*** Opening Data for the task ***

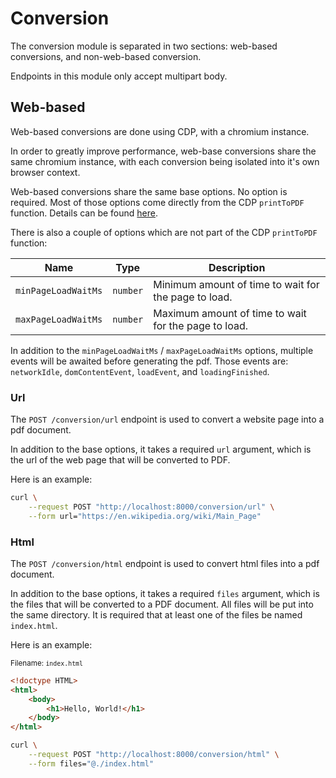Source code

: # Conversion

The conversion module is separated in two sections: web-based conversions, and non-web-based conversion.

Endpoints in this module only accept multipart body.

## Web-based

Web-based conversions are done using CDP, with a chromium instance.

In order to greatly improve performance, web-base conversions share the same chromium instance, with each conversion
being isolated into it's own browser context.

Web-based conversions share the same base options. No option is required.
Most of those options come directly from the CDP `printToPDF` function.
Details can be found [here](https://chromedevtools.github.io/devtools-protocol/tot/Page/#method-printToPDF).

There is also a couple of options which are not part of the CDP `printToPDF` function:

| Name                | Type     | Description                                          |
|---------------------|----------|------------------------------------------------------|
| `minPageLoadWaitMs` | `number` | Minimum amount of time to wait for the page to load. |
| `maxPageLoadWaitMs` | `number` | Maximum amount of time to wait for the page to load. |

In addition to the `minPageLoadWaitMs` / `maxPageLoadWaitMs` options, multiple events will be awaited before generating
the pdf. Those events are: `networkIdle`, `domContentEvent`, `loadEvent`, and `loadingFinished`.

### Url

The `POST /conversion/url` endpoint is used to convert a website page into a pdf document.

In addition to the base options, it takes a required `url` argument, which is the url of the web page that will be
converted to PDF.

Here is an example:
```sh
curl \
    --request POST "http://localhost:8000/conversion/url" \
    --form url="https://en.wikipedia.org/wiki/Main_Page"
```

### Html

The `POST /conversion/html` endpoint is used to convert html files into a pdf document.

In addition to the base options, it takes a required `files` argument, which is the files that will be converted to a
PDF document.
All files will be put into the same directory.
It is required that at least one of the files be named `index.html`.

Here is an example:

<sub>Filename: `index.html`</sub>
```html
<!doctype HTML>
<html>
    <body>
        <h1>Hello, World!</h1>
    </body>
</html>
```

```sh
curl \
    --request POST "http://localhost:8000/conversion/html" \
    --form files="@./index.html"
```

*** Closing Data for the task ***

(What this task involves): The records above are to be duplicated exactly, pictures left out.

(Reply to the exercise):
Source code

: # Conversion

The conversion module is separated in two sections: web-based conversions, and non-web-based conversion.

Endpoints in this module only accept multipart body.

## Web-based

Web-based conversions are done using CDP, with a chromium instance.

In order to greatly improve performance, web-base conversions share the same chromium instance, with each conversion
being isolated into it's own browser context.

Web-based conversions share the same base options. No option is required.
Most of those options come directly from the CDP `printToPDF` function.
Details can be found [here](https://chromedevtools.github.io/devtools-protocol/tot/Page/#method-printToPDF).

There is also a couple of options which are not part of the CDP `printToPDF` function:

| Name                | Type     | Description                                          |
|---------------------|----------|------------------------------------------------------|
| `minPageLoadWaitMs` | `number` | Minimum amount of time to wait for the page to load. |
| `maxPageLoadWaitMs` | `number` | Maximum amount of time to wait for the page to load. |

In addition to the `minPageLoadWaitMs` / `maxPageLoadWaitMs` options, multiple events will be awaited before generating
the pdf. Those events are: `networkIdle`, `domContentEvent`, `loadEvent`, and `loadingFinished`.

### Url

The `POST /conversion/url` endpoint is used to convert a website page into a pdf document.

In addition to the base options, it takes a required `url` argument, which is the url of the web page that will be
converted to PDF.

Here is an example:
```sh
curl \
    --request POST "http://localhost:8000/conversion/url" \
    --form url="https://en.wikipedia.org/wiki/Main_Page"
```

### Html

The `POST /conversion/html` endpoint is used to convert html files into a pdf document.

In addition to the base options, it takes a required `files` argument, which is the files that will be converted to a
PDF document.
All files will be put into the same directory.
It is required that at least one of the files be named `index.html`.

Here is an example:

<sub>Filename: `index.html`</sub>
```html
<!doctype HTML>
<html>
    <body>
        <h1>Hello, World!</h1>
    </body>
</html>
```

```sh
curl \
    --request POST "http://localhost:8000/conversion/html" \
    --form files="@./index.html"
```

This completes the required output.